Many cafés adjusted safety protocols throughout the pandemic, complying with varied and ever-shifting state and municipal regulations dictating cleanliness, capacity limits, and masking. As customer-facing employees, baristas faced regular harassment before the pandemic. Once the pandemic began and baristas remained on the front lines, they became the de facto enforcers of mask mandates, leading to increased hostility, resistance, and harassment from non-compliant customers. 

Pre-Pandemic Dynamics Deepened During the Pandemic

A 2018 article from Harvard Business Review details some of the data on service worker harassment pre-pandemic. The numbers cited showed the restaurant industry as the epicenter of sexual harassment claims, with as many as 90% of women and 70% of men reported experiencing some form of sexual harassment. 

The restaurant industry, coffee included, deals with a cultural legacy where the customer is always right. Reliance on tips can lead to entitled customers who know workers have little leverage against harassment.

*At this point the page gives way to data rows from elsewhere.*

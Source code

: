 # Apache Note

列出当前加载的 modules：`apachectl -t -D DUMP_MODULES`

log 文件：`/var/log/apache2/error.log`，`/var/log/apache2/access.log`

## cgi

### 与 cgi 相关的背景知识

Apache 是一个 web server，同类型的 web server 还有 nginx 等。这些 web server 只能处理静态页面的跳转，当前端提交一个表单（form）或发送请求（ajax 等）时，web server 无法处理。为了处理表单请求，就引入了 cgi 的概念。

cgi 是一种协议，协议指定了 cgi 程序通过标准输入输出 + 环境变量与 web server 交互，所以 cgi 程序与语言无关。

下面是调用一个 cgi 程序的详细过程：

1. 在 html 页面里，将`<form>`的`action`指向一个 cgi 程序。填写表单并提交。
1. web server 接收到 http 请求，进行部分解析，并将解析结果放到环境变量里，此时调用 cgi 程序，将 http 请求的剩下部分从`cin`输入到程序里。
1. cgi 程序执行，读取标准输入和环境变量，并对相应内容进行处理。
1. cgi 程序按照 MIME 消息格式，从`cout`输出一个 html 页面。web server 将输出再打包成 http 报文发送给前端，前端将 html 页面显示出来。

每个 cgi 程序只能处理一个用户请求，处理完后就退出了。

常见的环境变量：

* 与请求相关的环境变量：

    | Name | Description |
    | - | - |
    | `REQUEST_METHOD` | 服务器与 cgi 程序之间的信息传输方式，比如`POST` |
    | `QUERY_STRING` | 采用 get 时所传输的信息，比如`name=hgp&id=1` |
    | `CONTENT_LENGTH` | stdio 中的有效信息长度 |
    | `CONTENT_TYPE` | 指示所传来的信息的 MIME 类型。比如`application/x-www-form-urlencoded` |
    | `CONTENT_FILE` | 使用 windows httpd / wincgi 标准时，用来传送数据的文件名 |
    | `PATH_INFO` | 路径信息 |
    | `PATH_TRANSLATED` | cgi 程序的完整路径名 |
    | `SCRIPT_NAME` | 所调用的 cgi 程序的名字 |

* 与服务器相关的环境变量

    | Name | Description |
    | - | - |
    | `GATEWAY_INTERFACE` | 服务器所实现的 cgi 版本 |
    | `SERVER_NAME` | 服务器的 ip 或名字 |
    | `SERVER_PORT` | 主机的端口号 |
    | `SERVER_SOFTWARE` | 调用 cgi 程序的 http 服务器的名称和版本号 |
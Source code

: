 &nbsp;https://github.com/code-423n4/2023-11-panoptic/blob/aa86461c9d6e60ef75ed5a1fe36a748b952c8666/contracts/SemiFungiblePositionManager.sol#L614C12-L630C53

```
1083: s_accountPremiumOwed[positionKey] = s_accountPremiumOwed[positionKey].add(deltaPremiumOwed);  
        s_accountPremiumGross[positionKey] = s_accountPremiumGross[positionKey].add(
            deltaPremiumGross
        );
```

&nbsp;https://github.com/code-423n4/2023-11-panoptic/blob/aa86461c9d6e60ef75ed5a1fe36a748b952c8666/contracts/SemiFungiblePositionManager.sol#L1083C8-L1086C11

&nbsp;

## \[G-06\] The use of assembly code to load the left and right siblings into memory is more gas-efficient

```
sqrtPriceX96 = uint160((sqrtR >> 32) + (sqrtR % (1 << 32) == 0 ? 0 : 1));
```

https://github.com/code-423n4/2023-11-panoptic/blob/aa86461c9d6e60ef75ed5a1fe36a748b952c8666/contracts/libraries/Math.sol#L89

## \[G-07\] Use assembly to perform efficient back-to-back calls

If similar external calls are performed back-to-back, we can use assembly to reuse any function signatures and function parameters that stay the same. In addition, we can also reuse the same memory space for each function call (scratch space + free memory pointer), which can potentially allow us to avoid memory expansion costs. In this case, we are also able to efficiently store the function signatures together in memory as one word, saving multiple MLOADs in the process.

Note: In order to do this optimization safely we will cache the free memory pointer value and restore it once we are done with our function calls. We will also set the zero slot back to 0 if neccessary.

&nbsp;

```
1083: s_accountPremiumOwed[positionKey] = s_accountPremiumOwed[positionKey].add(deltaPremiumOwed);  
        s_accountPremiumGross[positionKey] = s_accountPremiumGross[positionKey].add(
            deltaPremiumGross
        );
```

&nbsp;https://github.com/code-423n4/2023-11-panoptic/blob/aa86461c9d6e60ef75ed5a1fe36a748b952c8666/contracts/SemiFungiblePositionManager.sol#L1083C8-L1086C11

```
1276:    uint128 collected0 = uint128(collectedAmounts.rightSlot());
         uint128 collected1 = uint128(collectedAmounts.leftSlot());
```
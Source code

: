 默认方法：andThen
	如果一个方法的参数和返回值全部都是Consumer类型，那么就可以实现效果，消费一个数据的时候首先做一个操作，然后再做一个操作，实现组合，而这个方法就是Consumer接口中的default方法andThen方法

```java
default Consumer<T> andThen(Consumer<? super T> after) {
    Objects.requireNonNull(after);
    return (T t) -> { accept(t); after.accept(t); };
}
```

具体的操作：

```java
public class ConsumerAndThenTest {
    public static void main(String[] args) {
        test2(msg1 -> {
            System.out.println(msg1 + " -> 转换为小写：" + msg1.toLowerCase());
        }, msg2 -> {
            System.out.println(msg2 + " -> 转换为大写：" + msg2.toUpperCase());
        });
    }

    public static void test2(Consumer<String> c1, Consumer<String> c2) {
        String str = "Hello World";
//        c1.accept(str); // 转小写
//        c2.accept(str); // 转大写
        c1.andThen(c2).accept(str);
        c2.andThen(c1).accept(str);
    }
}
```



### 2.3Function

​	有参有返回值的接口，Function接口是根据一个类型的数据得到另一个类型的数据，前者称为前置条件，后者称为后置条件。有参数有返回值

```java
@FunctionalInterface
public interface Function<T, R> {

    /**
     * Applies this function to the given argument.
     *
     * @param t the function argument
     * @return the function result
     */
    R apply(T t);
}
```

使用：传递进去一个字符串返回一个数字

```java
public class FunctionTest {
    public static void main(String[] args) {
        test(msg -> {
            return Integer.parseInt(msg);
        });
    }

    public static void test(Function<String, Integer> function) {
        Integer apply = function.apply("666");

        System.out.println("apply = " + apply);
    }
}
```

Workers who know they rely on tips for a large part of their wages may choose not to call out harassment. Whether workers earn the federal tipped minimum wage of $2.13 per hour or the federal minimum wage of $7.25 per hour, the minimum wage hasn’t risen in over a decade and is not enough to be the living wage in the US. 

The restaurant industry workforce also skews younger, non-male, and otherwise marginalized along racial or gender lines, deepening power imbalances between front-line workers, customers, and upper management. 

All of these issues were prevalent before the pandemic, and all deepened once the pandemic began. A 2020 article from NPR unpacks how workers relying on tips through the pandemic face elevated levels of harassment. At the time, a new report from One Fair Wage found that over 80% of workers saw a decline in tips, and over 40% reported an increase in sexual harassment from customers. Nearly 60% were reluctant about enforcing social distancing and mask use with customers they relied on for tips. 

This data comes from the restaurant industry as a gestalt and can’t apply directly to cafés. But where facts fall short of conveying the lived experiences of baristas working through the pandemic, their stories speak volumes. 

Beyond the Data: Real Worker Experiences 

I talked to eight front-line baristas who worked through the pandemic; all reported elevated levels of harassment and hostility from customers, especially around masking. Anecdotes included debate and interrogation of safety policies, refusal to comply with stated policy, general hostility, slurs, and even spitting at or on workers. Many relayed feeling the fight/flight/freeze response from customer attacks (verbal or physical) and the anxiety and emotional drainage that follows. The chronic stress and emotional drain from repeated stressful incidents can also cause long- and short-term health issues.  

“Customers would come in from the suburbs on the weekends and throw a fit,” says Jon Bailey, a café manager in Grand Rapids, Mich., who’s been working in coffee for nine years. “Call us nazis, fascists, they would call my POC employees slurs and leave 1-star reviews.” He encouraged staff to stand up for themselves, even if they needed to swear back in response. 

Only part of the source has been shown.